Bai believes that the Hart scandal ushered in the current era of gotcha journalism, with politicians regarding working journalists as enemies and striving above all to avoid making the smallest misstep. Personal foibles once overlooked by the political press as immaterial to a public figure's ability to govern are now deemed essential clues to a his or her moral hygiene. As a result, the pool of candidates is reduced to those with an unlimited, rubbery capacity to absorb abuse, like Bill Clinton; an appeal "almost entirely grounded in the culture of entertainment," like Barack Obama, or the Ken-doll-like automatism of Mitt Romney, "who outwardly looked the part of a president but who exuded a vast inner reservoir of nothingness." Someone like Hart, who insisted that his abilities and ideas -- not his "story" -- qualified him to lead, and that his personal life was nobody's business but his own and his family's, simply will not fit, however talented.
In comparison Bai waxes nostalgic about the era when pols and journos would grab a couple of beers together and shoot the breeze, when leaders and the people who reported on them actually got the chance to know each other.

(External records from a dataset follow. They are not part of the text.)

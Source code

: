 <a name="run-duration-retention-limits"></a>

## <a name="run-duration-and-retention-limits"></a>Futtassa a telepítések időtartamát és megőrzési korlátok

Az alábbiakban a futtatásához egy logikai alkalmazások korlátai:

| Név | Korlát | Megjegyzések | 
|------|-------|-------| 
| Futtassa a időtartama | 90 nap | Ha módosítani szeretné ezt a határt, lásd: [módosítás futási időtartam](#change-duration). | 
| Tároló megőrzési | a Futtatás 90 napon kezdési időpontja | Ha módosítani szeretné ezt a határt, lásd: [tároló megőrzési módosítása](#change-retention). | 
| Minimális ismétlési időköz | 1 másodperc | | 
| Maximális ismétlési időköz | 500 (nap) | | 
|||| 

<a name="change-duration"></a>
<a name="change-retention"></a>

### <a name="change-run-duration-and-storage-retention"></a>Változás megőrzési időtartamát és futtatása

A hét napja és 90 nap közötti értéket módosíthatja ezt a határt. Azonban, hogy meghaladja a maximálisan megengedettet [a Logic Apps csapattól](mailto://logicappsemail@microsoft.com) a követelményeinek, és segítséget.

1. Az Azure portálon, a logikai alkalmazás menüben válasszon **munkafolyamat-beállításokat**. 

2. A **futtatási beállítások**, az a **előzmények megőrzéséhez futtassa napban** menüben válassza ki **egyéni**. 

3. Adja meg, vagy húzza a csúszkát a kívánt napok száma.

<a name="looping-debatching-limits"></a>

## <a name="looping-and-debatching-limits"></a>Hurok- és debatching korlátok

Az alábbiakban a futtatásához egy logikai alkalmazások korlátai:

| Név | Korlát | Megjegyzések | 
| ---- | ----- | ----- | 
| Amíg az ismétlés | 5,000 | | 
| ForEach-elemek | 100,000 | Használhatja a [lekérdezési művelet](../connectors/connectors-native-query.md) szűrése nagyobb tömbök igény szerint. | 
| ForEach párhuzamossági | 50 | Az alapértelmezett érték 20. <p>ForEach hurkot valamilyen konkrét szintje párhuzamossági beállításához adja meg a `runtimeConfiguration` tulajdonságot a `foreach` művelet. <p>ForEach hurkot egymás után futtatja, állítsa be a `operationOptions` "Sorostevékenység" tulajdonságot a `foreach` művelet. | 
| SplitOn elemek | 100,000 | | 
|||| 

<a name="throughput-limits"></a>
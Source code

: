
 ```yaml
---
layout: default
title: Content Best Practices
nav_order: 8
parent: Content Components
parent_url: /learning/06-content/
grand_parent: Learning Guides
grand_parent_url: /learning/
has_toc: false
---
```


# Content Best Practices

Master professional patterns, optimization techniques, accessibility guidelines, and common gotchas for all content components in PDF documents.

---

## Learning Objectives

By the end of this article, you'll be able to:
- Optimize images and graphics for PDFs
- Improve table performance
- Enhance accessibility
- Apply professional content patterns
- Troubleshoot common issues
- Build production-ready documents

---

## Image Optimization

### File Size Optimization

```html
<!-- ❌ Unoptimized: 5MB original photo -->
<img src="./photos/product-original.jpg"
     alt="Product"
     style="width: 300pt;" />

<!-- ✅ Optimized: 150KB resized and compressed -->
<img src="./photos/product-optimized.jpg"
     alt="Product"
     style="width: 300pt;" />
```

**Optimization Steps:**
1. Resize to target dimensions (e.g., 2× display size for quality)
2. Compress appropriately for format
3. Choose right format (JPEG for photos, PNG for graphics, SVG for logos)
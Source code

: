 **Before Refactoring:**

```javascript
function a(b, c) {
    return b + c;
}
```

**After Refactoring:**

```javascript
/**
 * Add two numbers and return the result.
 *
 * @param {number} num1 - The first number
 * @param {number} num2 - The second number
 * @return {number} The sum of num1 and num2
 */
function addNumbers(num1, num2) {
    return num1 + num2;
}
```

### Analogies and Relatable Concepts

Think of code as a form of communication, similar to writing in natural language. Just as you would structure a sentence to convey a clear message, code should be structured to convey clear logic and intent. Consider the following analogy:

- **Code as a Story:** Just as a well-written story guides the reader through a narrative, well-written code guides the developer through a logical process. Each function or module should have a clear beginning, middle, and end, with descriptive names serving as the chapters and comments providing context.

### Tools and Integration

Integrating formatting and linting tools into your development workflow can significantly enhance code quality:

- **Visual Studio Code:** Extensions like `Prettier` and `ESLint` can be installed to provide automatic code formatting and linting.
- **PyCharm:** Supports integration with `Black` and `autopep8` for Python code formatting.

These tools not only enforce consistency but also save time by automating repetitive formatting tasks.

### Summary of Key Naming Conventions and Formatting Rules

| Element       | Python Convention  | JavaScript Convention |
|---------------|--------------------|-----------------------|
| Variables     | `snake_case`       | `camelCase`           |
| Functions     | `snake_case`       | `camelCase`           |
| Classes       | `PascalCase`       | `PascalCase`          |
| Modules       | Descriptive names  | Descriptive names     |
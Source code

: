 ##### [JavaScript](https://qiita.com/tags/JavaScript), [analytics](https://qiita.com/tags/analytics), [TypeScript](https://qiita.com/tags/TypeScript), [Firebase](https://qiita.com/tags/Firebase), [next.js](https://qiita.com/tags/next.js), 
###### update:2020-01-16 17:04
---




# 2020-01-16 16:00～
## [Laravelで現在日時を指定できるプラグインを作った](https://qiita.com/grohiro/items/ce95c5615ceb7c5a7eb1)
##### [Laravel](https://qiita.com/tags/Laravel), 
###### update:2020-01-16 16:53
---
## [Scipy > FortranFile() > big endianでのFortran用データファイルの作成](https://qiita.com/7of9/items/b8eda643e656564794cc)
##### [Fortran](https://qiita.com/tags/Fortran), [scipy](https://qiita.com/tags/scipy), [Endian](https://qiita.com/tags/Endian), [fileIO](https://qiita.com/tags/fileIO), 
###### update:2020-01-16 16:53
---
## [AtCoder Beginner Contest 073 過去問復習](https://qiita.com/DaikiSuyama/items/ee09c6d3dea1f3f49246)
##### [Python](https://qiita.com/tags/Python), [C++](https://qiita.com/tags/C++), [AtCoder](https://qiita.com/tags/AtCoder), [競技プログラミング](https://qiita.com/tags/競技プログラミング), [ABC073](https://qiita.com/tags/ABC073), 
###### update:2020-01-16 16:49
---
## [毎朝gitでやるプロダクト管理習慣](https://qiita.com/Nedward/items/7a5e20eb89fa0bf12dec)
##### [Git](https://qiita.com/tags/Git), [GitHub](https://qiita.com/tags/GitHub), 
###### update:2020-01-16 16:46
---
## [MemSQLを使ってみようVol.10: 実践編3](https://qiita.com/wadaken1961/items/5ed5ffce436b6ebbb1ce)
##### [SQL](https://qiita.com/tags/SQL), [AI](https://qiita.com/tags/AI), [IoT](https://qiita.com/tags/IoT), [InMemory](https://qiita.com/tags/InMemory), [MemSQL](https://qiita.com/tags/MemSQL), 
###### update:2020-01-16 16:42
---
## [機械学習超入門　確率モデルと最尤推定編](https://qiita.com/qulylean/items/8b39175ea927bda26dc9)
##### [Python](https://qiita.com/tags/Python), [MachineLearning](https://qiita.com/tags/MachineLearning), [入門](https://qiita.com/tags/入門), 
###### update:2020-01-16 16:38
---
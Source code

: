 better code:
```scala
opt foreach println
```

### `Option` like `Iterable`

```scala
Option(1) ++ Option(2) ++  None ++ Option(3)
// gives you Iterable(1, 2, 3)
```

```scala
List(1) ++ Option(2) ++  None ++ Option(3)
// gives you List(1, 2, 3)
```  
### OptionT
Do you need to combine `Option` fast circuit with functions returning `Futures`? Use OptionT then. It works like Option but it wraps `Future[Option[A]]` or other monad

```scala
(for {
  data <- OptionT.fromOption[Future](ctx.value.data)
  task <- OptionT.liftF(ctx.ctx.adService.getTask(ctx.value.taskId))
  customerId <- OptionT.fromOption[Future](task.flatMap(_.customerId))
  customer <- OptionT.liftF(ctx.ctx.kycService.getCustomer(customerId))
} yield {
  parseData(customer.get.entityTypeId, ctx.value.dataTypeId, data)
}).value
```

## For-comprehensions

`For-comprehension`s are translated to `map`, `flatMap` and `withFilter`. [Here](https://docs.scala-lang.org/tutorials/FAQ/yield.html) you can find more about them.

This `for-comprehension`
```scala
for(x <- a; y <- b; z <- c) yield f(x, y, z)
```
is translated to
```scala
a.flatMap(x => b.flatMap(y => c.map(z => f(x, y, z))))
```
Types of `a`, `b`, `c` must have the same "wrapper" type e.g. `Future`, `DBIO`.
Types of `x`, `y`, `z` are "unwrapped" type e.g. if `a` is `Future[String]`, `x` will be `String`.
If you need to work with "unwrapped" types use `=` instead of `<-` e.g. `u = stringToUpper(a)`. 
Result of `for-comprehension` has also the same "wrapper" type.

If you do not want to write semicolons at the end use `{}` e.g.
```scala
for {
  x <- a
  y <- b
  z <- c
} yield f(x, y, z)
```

Although he acknowledges that some critics view the political journalism of that time as overly "cozy " or even corrupt, he can certainly point to the current state of the profession as dull, ineffective, petty and dishonest. But those older practices also emerged from a group of people -- candidates and reporters -- who were an awful lot alike. Would LBJ have quipped, "One more thing, boys. You may see me coming in and out of a few women's bedrooms while I am in the White House, but just remember that is none of your business," if the press corps he addressed were not made up of boys? And perhaps some of the behavior the press used to wink at -- heavy drinking for example -- should not have been so readily granted a pass.
That doesn't, however, undermine Bai's shrewd observations on the miserable state of contemporary political journalism (and politicians). Or, for that matter, his bracing ability to assess a public figure's media persona while at the same time recognizing that's all it is -- a persona. The media, as Hart experienced, pick and choose raw material from an individual life and fashion an image that often bears only a slim resemblance to the human being behind it. What matters is not who someone really is or what he has done. What matters is the symbolic need he meets. While Bill Clinton was forgiven for much crasser sexual misbehavior than any Hart engaged in, Hart could not live down Donna Rice or that infamous photo taken of the two of them aboard a chartered yacht called Monkey Business. Bai blames the indelibility of that image on our own collective bad conscience. We all, he argues would prefer to stow Hart away because he "served to remind us of the decisions we had collectively made, the moment when the nation and its media took a hard turn toward abject triviality."